R. Mark Payne, M.D., a pediatric cardiologist and researcher at Brenner Children's Hospital, has discovered a new way to transmit proteins across cell membranes a finding that in the future might prevent or treat diseases like Sudden Infant Death Syndrome (SIDS) and Trifunctional Protein (TFP) deficiency in infants and their mothers.
"The treatment involves getting the right protein into the cells or mitochondria they need to function properly," Payne said. "Mitochondria produce most of the energy within cells and defects in their function are among the most common genetic defects in the United States and currently can not be prevented."
Some genetic defects occur when mitochondria lack a certain protein, which cause babies, and in some cases their mothers, to become sick and die, Payne said. Current gene therapy attempts have tried injecting the patient with a virus that corrects the defect.
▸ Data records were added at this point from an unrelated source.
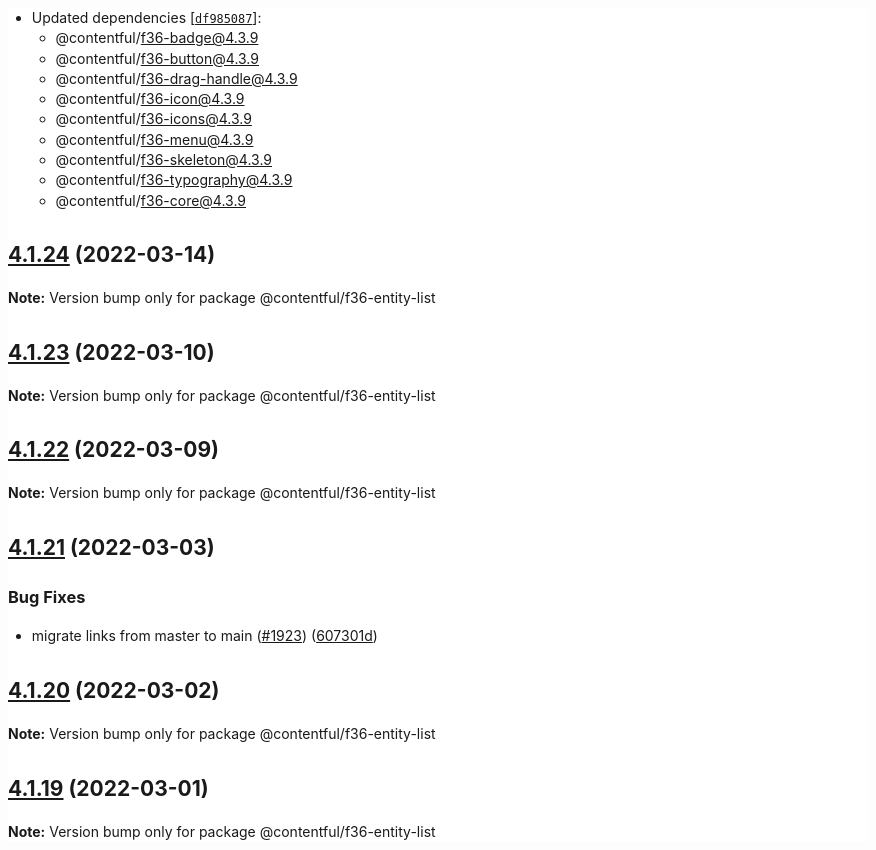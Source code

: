 - Updated dependencies [[`df985087`](https://github.com/contentful/forma-36/commit/df98508780f63754e29df09d4f6239bdc84982a8)]:
  - @contentful/f36-badge@4.3.9
  - @contentful/f36-button@4.3.9
  - @contentful/f36-drag-handle@4.3.9
  - @contentful/f36-icon@4.3.9
  - @contentful/f36-icons@4.3.9
  - @contentful/f36-menu@4.3.9
  - @contentful/f36-skeleton@4.3.9
  - @contentful/f36-typography@4.3.9
  - @contentful/f36-core@4.3.9

## [4.1.24](https://github.com/contentful/forma-36/compare/@contentful/f36-entity-list@4.1.23...@contentful/f36-entity-list@4.1.24) (2022-03-14)

**Note:** Version bump only for package @contentful/f36-entity-list

## [4.1.23](https://github.com/contentful/forma-36/compare/@contentful/f36-entity-list@4.1.22...@contentful/f36-entity-list@4.1.23) (2022-03-10)

**Note:** Version bump only for package @contentful/f36-entity-list

## [4.1.22](https://github.com/contentful/forma-36/compare/@contentful/f36-entity-list@4.1.21...@contentful/f36-entity-list@4.1.22) (2022-03-09)

**Note:** Version bump only for package @contentful/f36-entity-list

## [4.1.21](https://github.com/contentful/forma-36/compare/@contentful/f36-entity-list@4.1.20...@contentful/f36-entity-list@4.1.21) (2022-03-03)

### Bug Fixes

- migrate links from master to main ([#1923](https://github.com/contentful/forma-36/issues/1923)) ([607301d](https://github.com/contentful/forma-36/commit/607301d57a2e83190d2aa298120ddb8493e8c429))

## [4.1.20](https://github.com/contentful/forma-36/compare/@contentful/f36-entity-list@4.1.19...@contentful/f36-entity-list@4.1.20) (2022-03-02)

**Note:** Version bump only for package @contentful/f36-entity-list

## [4.1.19](https://github.com/contentful/forma-36/compare/@contentful/f36-entity-list@4.1.18...@contentful/f36-entity-list@4.1.19) (2022-03-01)

**Note:** Version bump only for package @contentful/f36-entity-list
However, the effectiveness of this approach is very poor and the side effects aren't good patients may die from the treatments, according to Payne.
"Instead of injecting a virus into the cells, we want to take the needed protein and inject only that protein into the cells," Payne said. "This is highly efficient technology the needed proteins get absorbed and are positioned correctly within the mitochondria located in the cell, which is necessary to correct the defect."
Payne and his colleagues say this new technology could mean that mothers suffering from genetic abnormalities such as TFP may be able to receive injections until their due date preventing premature delivery and sometimes death for both the mother and infant.